AI Article Synopsis
- HER2 breast cancer is a challenging problem, especially when it’s advanced or spread to other body parts.
- Researchers found that a special part of the immune system (Th1 immune response) can help remove HER2, a protein that makes cancer cells grow, by increasing a protein called CUL5.

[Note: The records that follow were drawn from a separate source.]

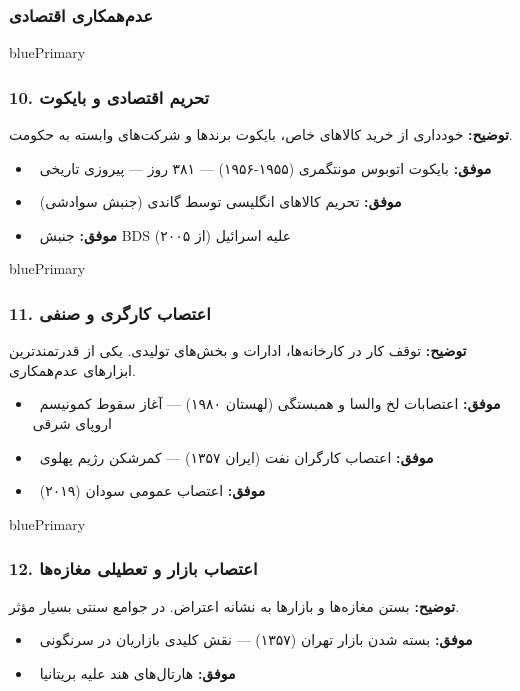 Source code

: \documentclass[a4paper,12pt]{article}
\newcommand{\success}[1]{\textcolor{greenPrimary}{\faCheckCircle\ \textbf{موفق:}} #1}
\newcommand{\methodnum}[1]{\textcolor{purpleLight}{\textbf{#1.}}}
\begin{document}
\subsubsection*{عدم‌همکاری اقتصادی}

\begin{methodcard}{bluePrimary}
\subsubsection{\methodnum{10} تحریم اقتصادی و بایکوت}
\textbf{توضیح:} خودداری از خرید کالاهای خاص، بایکوت برندها و شرکت‌های وابسته به حکومت.

\begin{itemize}[label=\textcolor{greenPrimary}{\faCheckCircle}]
  \item \success{بایکوت اتوبوس مونتگمری (۱۹۵۵-۱۹۵۶) — ۳۸۱ روز — پیروزی تاریخی}
  \item \success{تحریم کالاهای انگلیسی توسط گاندی (جنبش سوادشی)}
  \item \success{جنبش BDS علیه اسرائیل (از ۲۰۰۵)}
\end{itemize}
\end{methodcard}

\begin{methodcard}{bluePrimary}
\subsubsection{\methodnum{11} اعتصاب کارگری و صنفی}
\textbf{توضیح:} توقف کار در کارخانه‌ها، ادارات و بخش‌های تولیدی. یکی از قدرتمندترین ابزارهای عدم‌همکاری.

\begin{itemize}[label=\textcolor{greenPrimary}{\faCheckCircle}]
  \item \success{اعتصابات لخ والسا و همبستگی (لهستان ۱۹۸۰) — آغاز سقوط کمونیسم اروپای شرقی}
  \item \success{اعتصاب کارگران نفت (ایران ۱۳۵۷) — کمرشکن رژیم پهلوی}
  \item \success{اعتصاب عمومی سودان (۲۰۱۹)}
\end{itemize}
\end{methodcard}

\begin{methodcard}{bluePrimary}
\subsubsection{\methodnum{12} اعتصاب بازار و تعطیلی مغازه‌ها}
\textbf{توضیح:} بستن مغازه‌ها و بازارها به نشانه اعتراض. در جوامع سنتی بسیار مؤثر.

\begin{itemize}[label=\textcolor{greenPrimary}{\faCheckCircle}]
  \item \success{بسته شدن بازار تهران (۱۳۵۷) — نقش کلیدی بازاریان در سرنگونی}
  \item \success{هارتال‌های هند علیه بریتانیا}
\end{itemize}
\end{methodcard}
\end{document}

- Using a kind of treatment that includes IFN-γ and anti-HER2 vaccinations together with other therapies could help shrink tumors and fight against this type of breast cancer.
Article Abstract
HER2 breast cancer (BC) remains a significant problem in patients with locally advanced or metastatic BC. We investigated the relationship between T helper 1 (Th1) immune response and the proteasomal degradation pathway (PDP), in HER2-sensitive and -resistant cells. HER2 overexpression is partially maintained because E3 ubiquitin ligase Cullin5 (CUL5), which degrades HER2, is frequently mutated or underexpressed, while the client-protective co-chaperones cell division cycle 37 (Cdc37) and heat shock protein 90 (Hsp90) are increased translating to diminished survival. The Th1 cytokine interferon (IFN)-γ caused increased CUL5 expression and marked dissociation of both Cdc37 and Hsp90 from HER2, causing significant surface loss of HER2, diminished growth, and induction of tumor senescence. In HER2-resistant mammary carcinoma, either IFN-γ or Th1-polarizing anti-HER2 vaccination, when administered with anti-HER2 antibodies, demonstrated increased intratumor CUL5 expression, decreased surface HER2, and tumor senescence with significant therapeutic activity. IFN-γ synergized with multiple HER2-targeted agents to decrease surface HER2 expression, resulting in decreased tumor growth. These data suggest a novel function of IFN-γ that regulates HER2 through the PDP pathway and provides an opportunity to impact HER2 responses through anti-tumor immunity.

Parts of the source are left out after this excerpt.